My grilfriend got got anoyyed with me for leaving a ten minute voice mail description of it on her cel phone . heeeee


----------



## simX (Jan 9, 2002)

Just to dispel one thing about the new iMac after seeing it in person:

It is DEFINITELY not top-heavy.  In fact, I wouldn't be surprised if you threw a 5-pound rock at the neck and the thing stayed standing and working fine.  Apple made SURE to make that neck sturdy.  A cat surely wouldn't be able to knock this thing over, and the arm is designed so well that you'd really have to pull on the monitor to get it to start tipping.
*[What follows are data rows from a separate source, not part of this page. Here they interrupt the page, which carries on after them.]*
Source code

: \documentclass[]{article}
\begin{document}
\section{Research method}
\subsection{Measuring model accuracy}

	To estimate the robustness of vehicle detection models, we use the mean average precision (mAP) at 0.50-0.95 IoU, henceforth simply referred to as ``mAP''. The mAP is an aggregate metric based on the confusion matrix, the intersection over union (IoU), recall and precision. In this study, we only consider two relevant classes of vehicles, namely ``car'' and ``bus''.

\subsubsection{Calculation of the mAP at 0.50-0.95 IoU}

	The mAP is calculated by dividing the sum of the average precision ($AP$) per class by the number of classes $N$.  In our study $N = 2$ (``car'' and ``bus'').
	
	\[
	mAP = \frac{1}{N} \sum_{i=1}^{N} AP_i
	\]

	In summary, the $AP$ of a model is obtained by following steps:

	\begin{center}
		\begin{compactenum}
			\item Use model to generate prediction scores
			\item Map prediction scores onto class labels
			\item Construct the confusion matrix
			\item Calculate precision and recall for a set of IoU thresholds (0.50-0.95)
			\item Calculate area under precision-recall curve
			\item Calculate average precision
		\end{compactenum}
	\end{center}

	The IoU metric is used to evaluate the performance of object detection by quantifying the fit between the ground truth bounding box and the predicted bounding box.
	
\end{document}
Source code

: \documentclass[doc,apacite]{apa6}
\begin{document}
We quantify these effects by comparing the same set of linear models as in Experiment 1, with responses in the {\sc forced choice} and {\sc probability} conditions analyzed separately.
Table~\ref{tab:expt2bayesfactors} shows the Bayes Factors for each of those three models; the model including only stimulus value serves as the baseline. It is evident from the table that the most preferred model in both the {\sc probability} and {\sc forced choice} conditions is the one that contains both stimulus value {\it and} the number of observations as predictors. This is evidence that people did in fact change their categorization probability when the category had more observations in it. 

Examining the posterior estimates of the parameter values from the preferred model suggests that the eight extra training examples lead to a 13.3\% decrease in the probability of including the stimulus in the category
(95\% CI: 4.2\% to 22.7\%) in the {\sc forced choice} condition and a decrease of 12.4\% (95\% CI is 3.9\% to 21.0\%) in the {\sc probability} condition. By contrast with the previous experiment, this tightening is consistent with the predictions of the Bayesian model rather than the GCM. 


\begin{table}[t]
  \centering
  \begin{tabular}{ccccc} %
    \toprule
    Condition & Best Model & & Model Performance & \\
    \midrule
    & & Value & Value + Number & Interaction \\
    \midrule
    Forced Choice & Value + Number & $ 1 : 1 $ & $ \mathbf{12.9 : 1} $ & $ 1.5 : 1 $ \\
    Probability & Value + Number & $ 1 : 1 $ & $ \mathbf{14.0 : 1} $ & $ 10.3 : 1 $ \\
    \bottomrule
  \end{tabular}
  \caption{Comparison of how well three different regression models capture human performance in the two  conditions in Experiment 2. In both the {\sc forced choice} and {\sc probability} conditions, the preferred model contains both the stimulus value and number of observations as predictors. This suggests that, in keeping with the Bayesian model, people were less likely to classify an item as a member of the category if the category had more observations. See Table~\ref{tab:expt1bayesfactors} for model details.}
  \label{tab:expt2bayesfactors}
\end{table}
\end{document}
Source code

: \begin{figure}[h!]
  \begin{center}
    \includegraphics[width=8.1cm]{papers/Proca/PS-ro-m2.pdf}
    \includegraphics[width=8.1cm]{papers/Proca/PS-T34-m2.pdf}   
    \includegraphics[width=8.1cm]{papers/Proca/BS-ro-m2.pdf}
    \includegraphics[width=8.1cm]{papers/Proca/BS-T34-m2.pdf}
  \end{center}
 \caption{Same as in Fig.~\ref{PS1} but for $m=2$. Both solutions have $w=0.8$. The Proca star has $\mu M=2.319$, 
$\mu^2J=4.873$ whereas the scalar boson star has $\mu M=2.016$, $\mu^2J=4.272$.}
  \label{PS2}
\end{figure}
So no need to worry about your cat.


----------



## Ralph J. (Jan 9, 2002)

i saw this blurb on macfixit.com yesterday regarding the sturdiness of the new iMac.

_
As a member of the press, we had a chance to go to the Apple booth after the keynote and "play" with the new machines. They make an even better impression "up close and personal" than they do in photos. As always, Apple's attention to quality is evident. The mechanism that controls the movement of the flat-panel screen is a joy to watch and work with. And it's sturdy. In fact, the entire iMac unit appeared very solid. The base is so heavy that there is no chance that the unit can be "knocked over" - despite the iMac's somewhat top-heavy appearance.
_


----------



## solrac (Jan 12, 2002)

I showed it to my girflriend and then we had sex!


----------



## edX (Jan 12, 2002)

solrac - you may have generated an additional 10,000 orders for new imacs with that endorsement. i doubt even steve was expecting those exceptional results!!!
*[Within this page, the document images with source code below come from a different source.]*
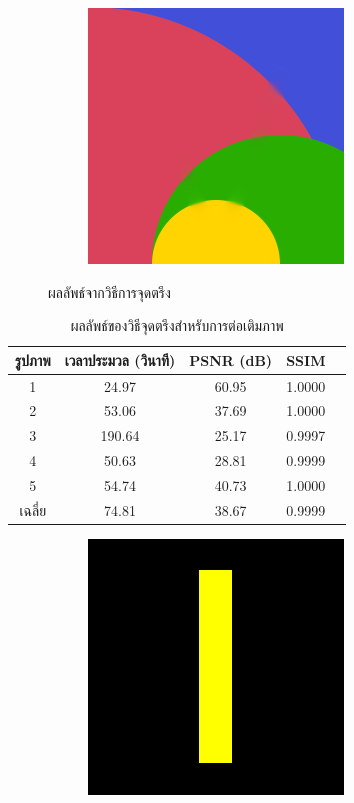 \documentclass[hidelinks, a4paper,12pt]{article}
\numberwithin{equation}{section}							%
\numberwithin{equation}{section}
\begin{document}
{\begin{figure}[H]
\begin{subfigure}{0.4\linewidth}
		\includegraphics[width=0.8\linewidth]{images/result_ex1/fixpoint05.png}			
	\end{subfigure}
	\caption{ผลลัพธ์จากวิธีการจุดตรึง}
\end{figure}
\begin{table}[H]
	\centering
	\begin{tabular}[ht]{|c|c|c|c|c|}
		\hline
		รูปภาพ &เวลาประมวล  (วินาที) & PSNR (dB) & SSIM \\
		\hline
		1 & 24.97 & 60.95 & 1.0000 \\ 
		2 & 53.06 & 37.69 & 1.0000 \\
		3 &  190.64 & 25.17 & 0.9997 \\
		4 & 50.63  & 28.81  & 0.9999 \\
		5 & 54.74  & 40.73  & 1.0000 \\
		\hline
		เฉลี่ย & 74.81  & 38.67  & 0.9999 \\
		\hline
	\end{tabular}
	\caption{ผลลัพธ์ของวิธีจุดตรึงสำหรับการต่อเติมภาพ}
\end{table}	
\begin{figure}[H]
	\centering
	\begin{subfigure}{0.4\linewidth}
		\centering
		\includegraphics[width=0.8\linewidth]{images/result_ex1/splitbergman01.png}

\end{subfigure}
\end{figure}}
\end{document}

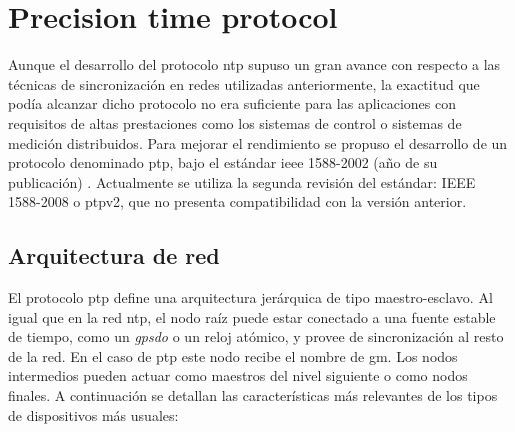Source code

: \section{Precision time protocol}

Aunque el desarrollo del protocolo \gls{ntp} supuso un gran avance con respecto 
a las técnicas de sincronización en redes utilizadas anteriormente, la 
exactitud que podía alcanzar dicho protocolo no era suficiente para las 
aplicaciones con requisitos de altas prestaciones como los sistemas de control 
o sistemas de medición distribuidos. Para mejorar el rendimiento se propuso el 
desarrollo de un protocolo denominado \acrlong{ptp}, bajo el estándar 
\acrshort{ieee} 1588-2002 (año de su publicación) \cite{IEEE1588_2008}. 
Actualmente se utiliza la segunda revisión del estándar: IEEE 1588-2008 o 
\gls{ptp}v2, que no presenta compatibilidad con la versión anterior.

\subsection{Arquitectura de red}

El protocolo \gls{ptp} define una arquitectura jerárquica de tipo 
maestro-esclavo. Al igual que en la red \gls{ntp}, el nodo raíz puede estar 
conectado a una fuente estable de tiempo, como un \textit{\gls{gpsdo}} o un 
reloj 
atómico, y provee de sincronización al resto de la red. En el caso de \gls{ptp} 
este nodo recibe el nombre de \acrlong{gm}. Los nodos intermedios pueden actuar 
como maestros del nivel siguiente o como nodos finales. A continuación se 
detallan las características más relevantes de los tipos de dispositivos más 
usuales:

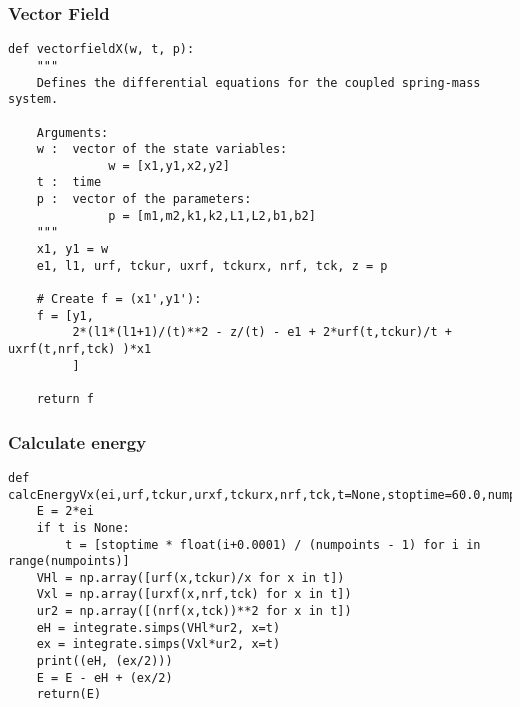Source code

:\documentclass[11pt,a4paper]{article}
\begin{document}
\subsubsection{Vector Field}
\label{sec:org6071ef3}
\begin{verbatim}
def vectorfieldX(w, t, p):
    """
    Defines the differential equations for the coupled spring-mass system.

    Arguments:
    w :  vector of the state variables:
              w = [x1,y1,x2,y2]
    t :  time
    p :  vector of the parameters:
              p = [m1,m2,k1,k2,L1,L2,b1,b2]
    """
    x1, y1 = w
    e1, l1, urf, tckur, uxrf, tckurx, nrf, tck, z = p

    # Create f = (x1',y1'):
    f = [y1,
         2*(l1*(l1+1)/(t)**2 - z/(t) - e1 + 2*urf(t,tckur)/t + uxrf(t,nrf,tck) )*x1
         ]

    return f
\end{verbatim}
\subsubsection{Calculate energy}
\label{sec:org5ac077e}
\begin{verbatim}
def calcEnergyVx(ei,urf,tckur,urxf,tckurx,nrf,tck,t=None,stoptime=60.0,numpoints=3200):
    E = 2*ei
    if t is None:
        t = [stoptime * float(i+0.0001) / (numpoints - 1) for i in range(numpoints)]
    VHl = np.array([urf(x,tckur)/x for x in t])
    Vxl = np.array([urxf(x,nrf,tck) for x in t])
    ur2 = np.array([(nrf(x,tck))**2 for x in t])
    eH = integrate.simps(VHl*ur2, x=t)
    ex = integrate.simps(Vxl*ur2, x=t)
    print((eH, (ex/2)))
    E = E - eH + (ex/2)
    return(E)
\end{verbatim}
\end{document}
actually the symbolism is all there if you think about it -

round base - female
rectagular screen - male

joined together by swivel arm - phallic


----------



## tagliatelle (Jan 12, 2002)

What must I do with an incompatible g4 with a pcmonitor?


----------



## tagliatelle (Jan 12, 2002)

There is place in the room where lightning comes in. I don't know better.


----------



## solrac (Jan 12, 2002)

> _Originally posted by Ed Spruiell _
> *solrac - you may have generated an additional 10,000 orders for new imacs with that endorsement. i doubt even steve was expecting those exceptional results!!!
> 
> actually the symbolism is all there if you think about it -
> ...



huh? It had nothing to do with the iMac. We would have had sex even if I had not shown her the new iMac.


----------



## edX (Jan 12, 2002)

ssssshhhhh - don't say that out loud. let 'em think it was the subliminal power of the design


----------



## Hypernate (Jan 15, 2002)

> _Originally posted by Ed Spruiell _
> *solrac - you may have generated an additional 10,000 orders for new imacs with that endorsement. i doubt even steve was expecting those exceptional results!!!
> 
> actually the symbolism is all there if you think about it -
> ...



Hmm, very nice description 

I think I'll have to order one if it will help me with sex... oh, wait I have ordered one.. oh wait, I'm 15, and shouldn't be having sex in this country


----------



## edX (Jan 15, 2002)

yes Hypernate, you should be waiting a few years. but i think it's ok if you fantasize till then. your new imac should help with this


----------